1975 Trans Am Project

A friend at work told me about a family member having an old Trans Am for sale... and it was white and blue.  Thinking it might be a '70-'72 Trans Am, I quickly got a phone number and made contact with the owner.  On Valentine's Day in 1987, I drove to Greenwood, SC and looked at what turned out to be a 1975 Trans Am.  It was white with blue interior, and had a 455, 4-speed.  It had been sitting under a tree for a while so it was black and moldy.  The passenger side window was broken out and covered with plastic.  One of the rear leaf springs were broken so the Trans Am didn't set level on its suspension.  I could not get it to start, but determined that the engine was not stuck.  The asking price was $1100 but ending up buying the car for $700.  Now I needed to come up with a way to get it home.

The next weekend I lined up a rollback to go back to Greenwood to get the Trans Am.  So this guy shows up in this faded, greasy, rusty, and worn out light blue Chevy rollback.  The inside was filthy!  The top of the dash had cracked, busted, turned to powder, and disappeared!  You could see the wiring, ducts, etc. behind what was left of the dash.  This rollback was one of the biggest pieces of junk I'd ever seen.  It spit, sputtered, coughed, and backfired all the way to Greenwood.  At first I didn't even think we were going to make it out of town.  We had to stop, clean out the carburetor, and check or replace the power valve on the Holley carburetor several times, and stop and manually switch over to the other gas tank when we ran out of gas (the gauges did not work). We stopped at local gas stations in the small towns we traveled through to use their tools, parts cleaners, etc. to keep this piece of junk running.  It was an adventure!  I didnít see how in the world this thing would ever make it back with a 3800-pound Trans Am loaded on it!  We got to Greenwood, loaded the Trans Am and headed back.  It actually seemed to run better with a load on the back.  The trip back was not nearly as eventful as the trip up.

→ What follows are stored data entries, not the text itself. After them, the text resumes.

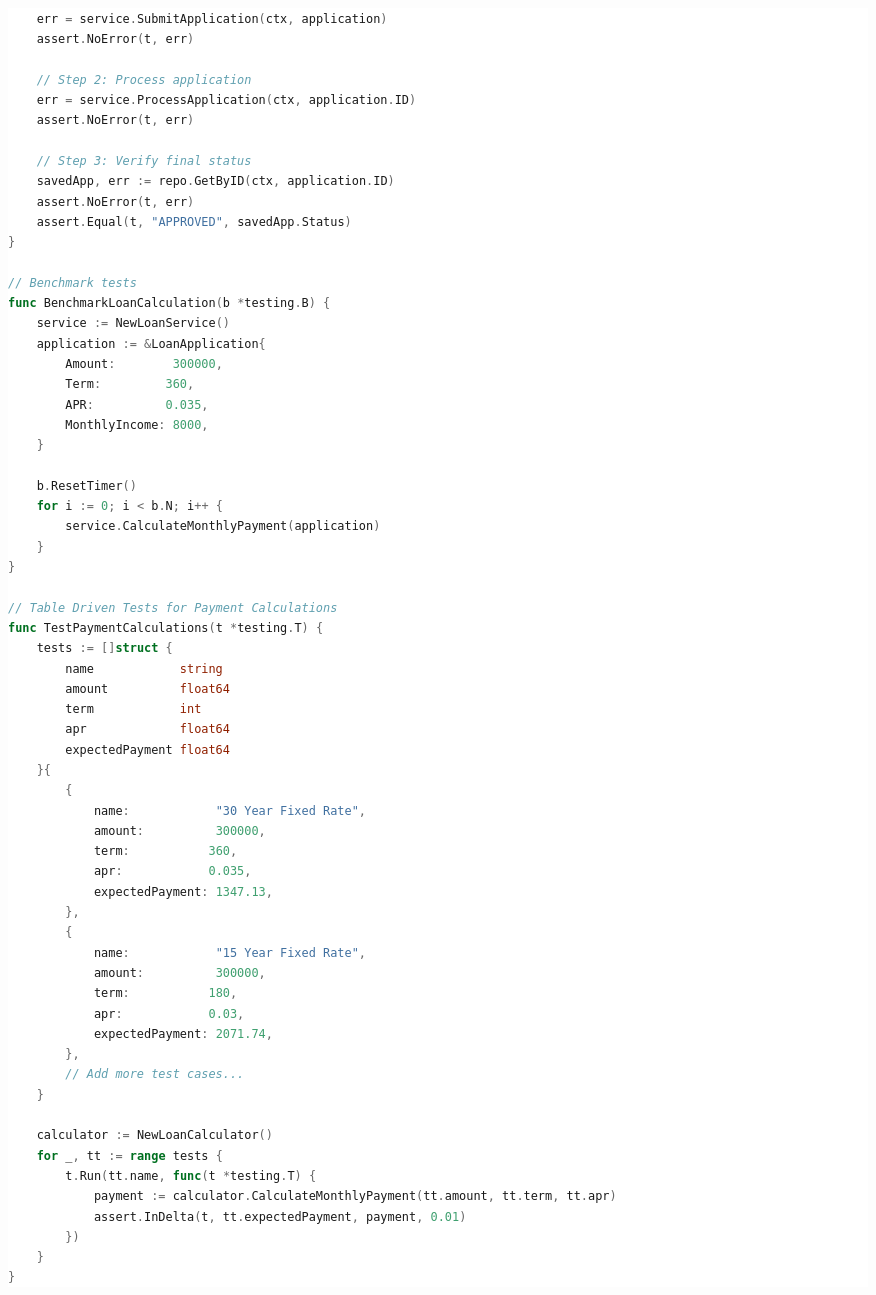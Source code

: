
 ```go
	err = service.SubmitApplication(ctx, application)
	assert.NoError(t, err)

	// Step 2: Process application
	err = service.ProcessApplication(ctx, application.ID)
	assert.NoError(t, err)

	// Step 3: Verify final status
	savedApp, err := repo.GetByID(ctx, application.ID)
	assert.NoError(t, err)
	assert.Equal(t, "APPROVED", savedApp.Status)
}

// Benchmark tests
func BenchmarkLoanCalculation(b *testing.B) {
	service := NewLoanService()
	application := &LoanApplication{
		Amount:        300000,
		Term:         360,
		APR:          0.035,
		MonthlyIncome: 8000,
	}

	b.ResetTimer()
	for i := 0; i < b.N; i++ {
		service.CalculateMonthlyPayment(application)
	}
}

// Table Driven Tests for Payment Calculations
func TestPaymentCalculations(t *testing.T) {
	tests := []struct {
		name            string
		amount          float64
		term            int
		apr             float64
		expectedPayment float64
	}{
		{
			name:            "30 Year Fixed Rate",
			amount:          300000,
			term:           360,
			apr:            0.035,
			expectedPayment: 1347.13,
		},
		{
			name:            "15 Year Fixed Rate",
			amount:          300000,
			term:           180,
			apr:            0.03,
			expectedPayment: 2071.74,
		},
		// Add more test cases...
	}

	calculator := NewLoanCalculator()
	for _, tt := range tests {
		t.Run(tt.name, func(t *testing.T) {
			payment := calculator.CalculateMonthlyPayment(tt.amount, tt.term, tt.apr)
			assert.InDelta(t, tt.expectedPayment, payment, 0.01)
		})
	}
}
```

Here it sits "as delivered."  You can see the black mold all over the hood.  We had to wash the Trans Am with Soft Scrub and water to get the mildew and mold off. I thought the "455 HO" decals were fake... until I received info on this Trans Am from Pontiac Historical Services and found it really was a 1-of-857, 455 HO, 4-speed T/A!!
I finally got the 455 HO to start up and run... but it had low oil pressure and a "death knock" ( a rod knocking) so I shut it off before I damaged it. I pulled the 455 HO out and stored it, bought this running 400 from a friend for $200, and got the Trans Am running.  Check out those flames on the shaker scoop...
It cleaned up pretty good.  I replaced the broken door glass in the passenger side door and replaced the broken rear leaf spring.  When I got it to this stage, a guy started coming by weekly wanting to buy it. It ran good... even with a $200 used 400.  I only had one incident with it dying and not starting.  I had to push it with my 77 Cutlass so check out what happened on that page... the two car accident with only one driver!!
The interior even cleaned up pretty good.  The dash pad, door panels, console, and interior plastic were excellent.  The seat had some small tears, but were presentable.

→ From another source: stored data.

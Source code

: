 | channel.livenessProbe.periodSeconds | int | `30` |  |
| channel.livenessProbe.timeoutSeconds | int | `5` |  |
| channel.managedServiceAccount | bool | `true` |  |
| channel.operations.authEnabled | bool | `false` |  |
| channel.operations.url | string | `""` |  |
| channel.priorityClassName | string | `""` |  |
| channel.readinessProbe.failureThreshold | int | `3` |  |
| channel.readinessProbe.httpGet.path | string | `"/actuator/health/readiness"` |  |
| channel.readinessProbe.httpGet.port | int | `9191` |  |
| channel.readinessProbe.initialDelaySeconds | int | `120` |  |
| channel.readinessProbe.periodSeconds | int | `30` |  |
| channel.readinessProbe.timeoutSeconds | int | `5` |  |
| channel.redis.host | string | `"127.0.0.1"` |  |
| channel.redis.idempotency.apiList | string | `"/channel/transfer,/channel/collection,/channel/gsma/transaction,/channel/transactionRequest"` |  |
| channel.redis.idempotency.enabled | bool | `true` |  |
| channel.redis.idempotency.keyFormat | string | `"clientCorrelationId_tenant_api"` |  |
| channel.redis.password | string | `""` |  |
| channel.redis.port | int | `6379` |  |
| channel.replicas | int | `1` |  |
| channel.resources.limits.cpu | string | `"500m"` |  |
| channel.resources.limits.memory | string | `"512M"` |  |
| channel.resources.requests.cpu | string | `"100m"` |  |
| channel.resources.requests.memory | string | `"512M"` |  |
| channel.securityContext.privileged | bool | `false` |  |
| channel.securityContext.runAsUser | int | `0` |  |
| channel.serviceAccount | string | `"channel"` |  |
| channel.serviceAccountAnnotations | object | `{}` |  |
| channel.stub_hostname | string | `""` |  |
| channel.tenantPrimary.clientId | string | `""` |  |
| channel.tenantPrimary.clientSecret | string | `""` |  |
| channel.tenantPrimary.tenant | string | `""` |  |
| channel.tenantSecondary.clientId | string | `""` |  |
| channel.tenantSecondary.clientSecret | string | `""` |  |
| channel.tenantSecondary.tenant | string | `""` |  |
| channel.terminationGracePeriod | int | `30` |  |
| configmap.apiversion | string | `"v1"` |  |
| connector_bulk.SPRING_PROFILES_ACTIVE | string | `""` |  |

I had $1000 in this Trans Am.  I made the mistake of pricing to this guy that keep coming by wanting to buy it... because he forked over $1500 and drove it back home with him to Atlanta!

So, I didn't have this Trans Am very long at all (only about a year), but it was great fun while it lasted.

I used the $1500 to buy a nice, rust and dent free 1969 Mach 1 which I was going to restore, but changing jobs and moving forced me to sell it before I could even get started.

Check out the drilled aluminum plate in the back of the shaker scoop... hog-a-riffic.